Location
- Coordinates: 35°N 106°W﻿ / ﻿35°N 106°W.
- Country: United States

= New Mexico aulacogen =

Failed rift in New Mexico and southern Colorado

The New Mexico Aulacogen is a failed rift, or failed rift arm (aulacogen), that may have formed during the Cambrian and Ordovician Periods in the area from central Colorado through southern New Mexico. Its presence is inferred from pervasive alkaline and carbonatite intrusions of this age in this area. These include the Iron Hill carbonatite complex of central Colorado. A smaller alkali-carbonatite complex at Lobo Hill returns an Ar-Ar age of 518 ± 5.7 million years.

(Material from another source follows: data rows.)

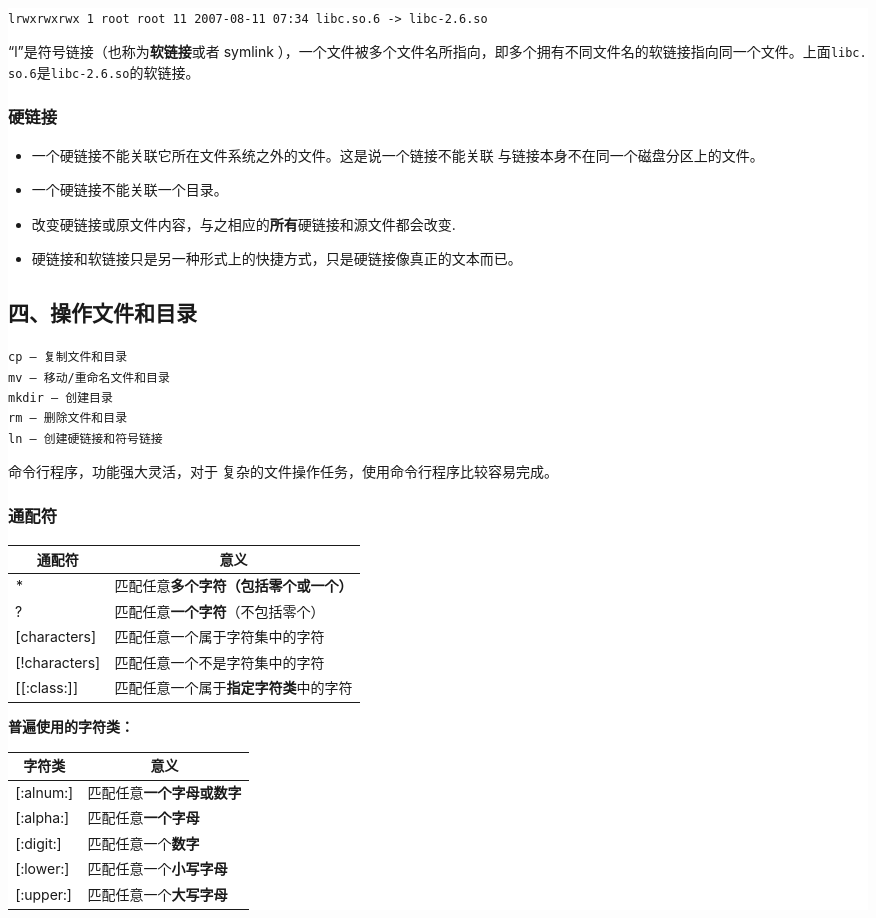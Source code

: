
 ```shell
lrwxrwxrwx 1 root root 11 2007-08-11 07:34 libc.so.6 -> libc-2.6.so
```

“l”是符号链接（也称为**软链接**或者 symlink ），一个文件被多个文件名所指向，即多个拥有不同文件名的软链接指向同一个文件。上面` libc.so.6 `是`libc-2.6.so`的软链接。

### 硬链接

* 一个硬链接不能关联它所在文件系统之外的文件。这是说一个链接不能关联 与链接本身不在同一个磁盘分区上的文件。
* 一个硬链接不能关联一个目录。

* 改变硬链接或原文件内容，与之相应的**所有**硬链接和源文件都会改变.
* 硬链接和软链接只是另一种形式上的快捷方式，只是硬链接像真正的文本而已。



## 四、操作文件和目录

```shell
cp — 复制文件和目录
mv — 移动/重命名文件和目录
mkdir — 创建目录
rm — 删除文件和目录
ln — 创建硬链接和符号链接
```

命令行程序，功能强大灵活，对于 复杂的文件操作任务，使用命令行程序比较容易完成。

### 通配符

| 通配符        | 意义                                   |
| ------------- | -------------------------------------- |
| *             | 匹配任意**多个字符（包括零个或一个）** |
| ?             | 匹配任意**一个字符**（不包括零个）     |
| [characters]  | 匹配任意一个属于字符集中的字符         |
| [!characters] | 匹配任意一个不是字符集中的字符         |
| [[:class:]]   | 匹配任意一个属于**指定字符类**中的字符 |

**普遍使用的字符类：**

| 字符类    | 意义                       |
| --------- | -------------------------- |
| [:alnum:] | 匹配任意**一个字母或数字** |
| [:alpha:] | 匹配任意**一个字母**       |
| [:digit:] | 匹配任意一个**数字**       |
| [:lower:] | 匹配任意一个**小写字母**   |
| [:upper:] | 匹配任意一个**大写字母**   |
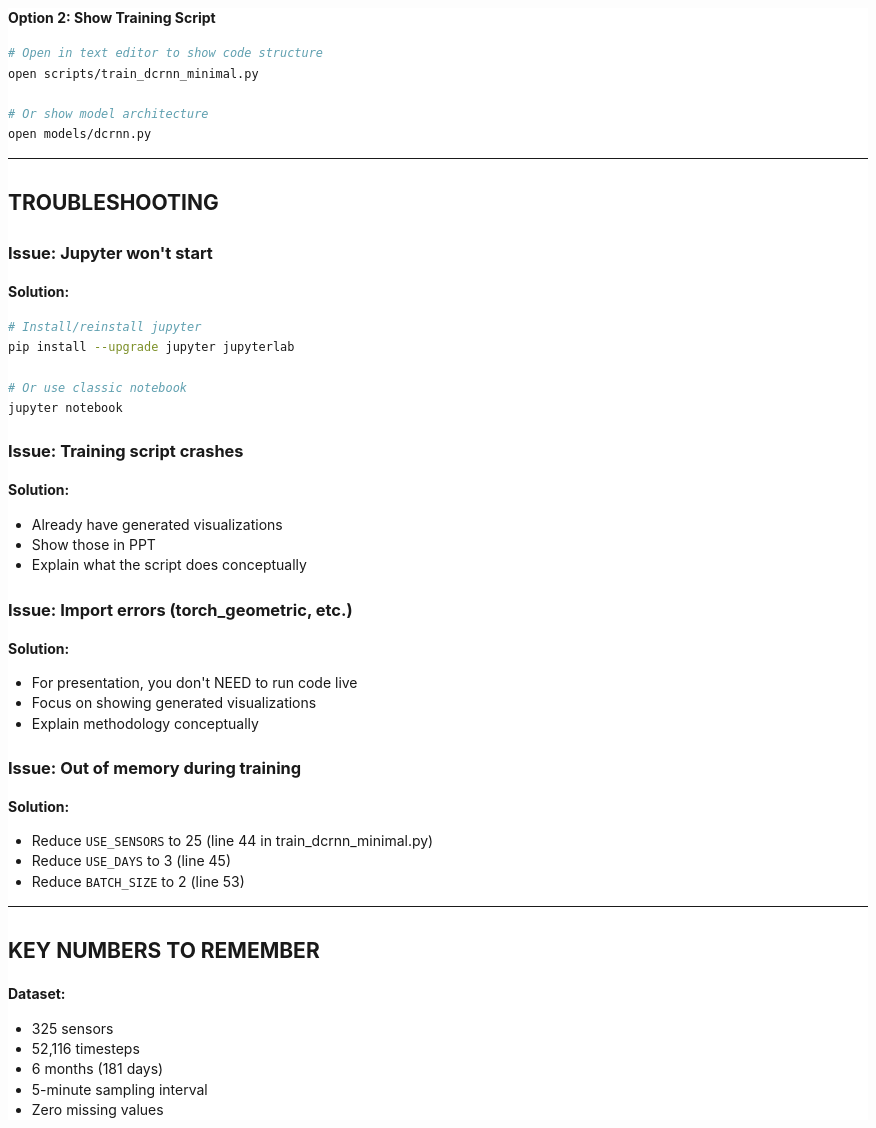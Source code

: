 **Option 2: Show Training Script**
```bash
# Open in text editor to show code structure
open scripts/train_dcrnn_minimal.py

# Or show model architecture
open models/dcrnn.py
```

---

## TROUBLESHOOTING

### Issue: Jupyter won't start
**Solution:**
```bash
# Install/reinstall jupyter
pip install --upgrade jupyter jupyterlab

# Or use classic notebook
jupyter notebook
```

### Issue: Training script crashes
**Solution:**
- Already have generated visualizations
- Show those in PPT
- Explain what the script does conceptually

### Issue: Import errors (torch_geometric, etc.)
**Solution:**
- For presentation, you don't NEED to run code live
- Focus on showing generated visualizations
- Explain methodology conceptually

### Issue: Out of memory during training
**Solution:**
- Reduce `USE_SENSORS` to 25 (line 44 in train_dcrnn_minimal.py)
- Reduce `USE_DAYS` to 3 (line 45)
- Reduce `BATCH_SIZE` to 2 (line 53)

---

## KEY NUMBERS TO REMEMBER

**Dataset:**
- 325 sensors
- 52,116 timesteps
- 6 months (181 days)
- 5-minute sampling interval
- Zero missing values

The Florida Mountains uplift took place at about this same time and may be associated with this aulacogen.

Among the dikes associated with the postulated aulacogen are episyenite dikes in southern New Mexico believed to have formed from circulation of alkali-rich fluids through the host rock. Clasts of episyenite are found in the Bliss Formation, suggesting the dikes formed prior to late Cambrian. Some of the dikes contain heavy rare-earth elements in sufficient concentrations to be potentially exploitable. Episyenites found in the Zuni Mountains and the alkaline-carbonatite complex at Lobo Hill both lack the valuable concentrations of rare-earth elements.

The New Mexico aulacogen may be associated with a rift extending from Oklahoma to Colorado.